# [What is expected]
Whenever the string "files" turns up in a line of the data below, copy that line.

• • • • •

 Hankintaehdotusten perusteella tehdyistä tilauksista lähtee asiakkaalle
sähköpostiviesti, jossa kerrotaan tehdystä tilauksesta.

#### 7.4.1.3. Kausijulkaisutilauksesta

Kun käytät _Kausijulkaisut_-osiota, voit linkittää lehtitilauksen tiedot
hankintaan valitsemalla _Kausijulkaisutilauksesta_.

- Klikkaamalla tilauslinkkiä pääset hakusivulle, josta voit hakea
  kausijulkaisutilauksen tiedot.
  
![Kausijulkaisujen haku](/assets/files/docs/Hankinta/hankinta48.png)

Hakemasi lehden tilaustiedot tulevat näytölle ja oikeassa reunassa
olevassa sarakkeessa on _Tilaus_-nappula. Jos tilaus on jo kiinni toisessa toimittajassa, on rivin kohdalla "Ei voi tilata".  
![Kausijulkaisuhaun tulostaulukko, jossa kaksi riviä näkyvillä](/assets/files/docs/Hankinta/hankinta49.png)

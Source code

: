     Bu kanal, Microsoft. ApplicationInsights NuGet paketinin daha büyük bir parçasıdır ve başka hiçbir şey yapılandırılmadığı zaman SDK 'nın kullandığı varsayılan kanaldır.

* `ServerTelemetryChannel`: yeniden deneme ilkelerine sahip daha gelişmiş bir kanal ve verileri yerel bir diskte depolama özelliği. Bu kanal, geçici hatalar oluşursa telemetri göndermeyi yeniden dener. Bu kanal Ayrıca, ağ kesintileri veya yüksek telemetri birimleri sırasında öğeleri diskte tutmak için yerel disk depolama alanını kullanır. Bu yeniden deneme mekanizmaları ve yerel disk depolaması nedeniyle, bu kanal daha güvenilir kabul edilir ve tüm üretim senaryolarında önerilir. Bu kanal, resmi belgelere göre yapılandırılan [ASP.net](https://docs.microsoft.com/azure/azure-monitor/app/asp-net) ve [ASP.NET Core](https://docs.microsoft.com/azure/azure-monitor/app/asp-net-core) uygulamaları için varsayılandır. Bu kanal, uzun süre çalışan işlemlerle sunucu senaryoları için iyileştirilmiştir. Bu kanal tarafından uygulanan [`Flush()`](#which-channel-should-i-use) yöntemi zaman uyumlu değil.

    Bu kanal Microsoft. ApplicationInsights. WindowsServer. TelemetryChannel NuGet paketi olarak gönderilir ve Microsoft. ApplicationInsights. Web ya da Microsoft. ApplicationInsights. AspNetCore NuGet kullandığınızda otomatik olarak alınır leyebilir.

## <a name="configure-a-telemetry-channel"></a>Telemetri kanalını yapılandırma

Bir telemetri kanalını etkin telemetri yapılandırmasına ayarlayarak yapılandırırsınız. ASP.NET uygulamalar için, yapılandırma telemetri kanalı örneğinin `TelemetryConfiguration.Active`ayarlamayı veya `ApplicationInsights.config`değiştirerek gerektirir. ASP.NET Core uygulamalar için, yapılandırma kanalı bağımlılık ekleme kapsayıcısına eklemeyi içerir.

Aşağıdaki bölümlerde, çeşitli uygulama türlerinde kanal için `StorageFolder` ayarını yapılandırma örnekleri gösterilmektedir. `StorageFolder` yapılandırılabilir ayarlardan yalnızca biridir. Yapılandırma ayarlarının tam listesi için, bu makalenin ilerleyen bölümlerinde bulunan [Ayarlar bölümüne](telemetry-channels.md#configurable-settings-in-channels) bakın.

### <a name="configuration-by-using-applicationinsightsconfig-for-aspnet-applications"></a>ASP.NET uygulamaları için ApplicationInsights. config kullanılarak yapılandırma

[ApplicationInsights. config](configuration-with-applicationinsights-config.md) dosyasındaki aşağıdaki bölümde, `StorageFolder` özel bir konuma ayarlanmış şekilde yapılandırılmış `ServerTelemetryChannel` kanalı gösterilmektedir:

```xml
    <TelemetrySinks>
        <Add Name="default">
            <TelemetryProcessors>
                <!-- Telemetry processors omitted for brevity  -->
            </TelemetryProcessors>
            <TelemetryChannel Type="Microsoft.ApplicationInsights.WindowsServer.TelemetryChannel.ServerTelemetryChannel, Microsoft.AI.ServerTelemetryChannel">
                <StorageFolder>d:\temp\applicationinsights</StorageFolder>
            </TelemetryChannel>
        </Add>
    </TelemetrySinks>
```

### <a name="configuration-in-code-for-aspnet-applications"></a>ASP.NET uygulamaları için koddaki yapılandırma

• • • • •

# [Exercise result]
![Kausijulkaisujen haku](/assets/files/docs/Hankinta/hankinta48.png)
![Kausijulkaisuhaun tulostaulukko, jossa kaksi riviä näkyvillä](/assets/files/docs/Hankinta/hankinta49.png)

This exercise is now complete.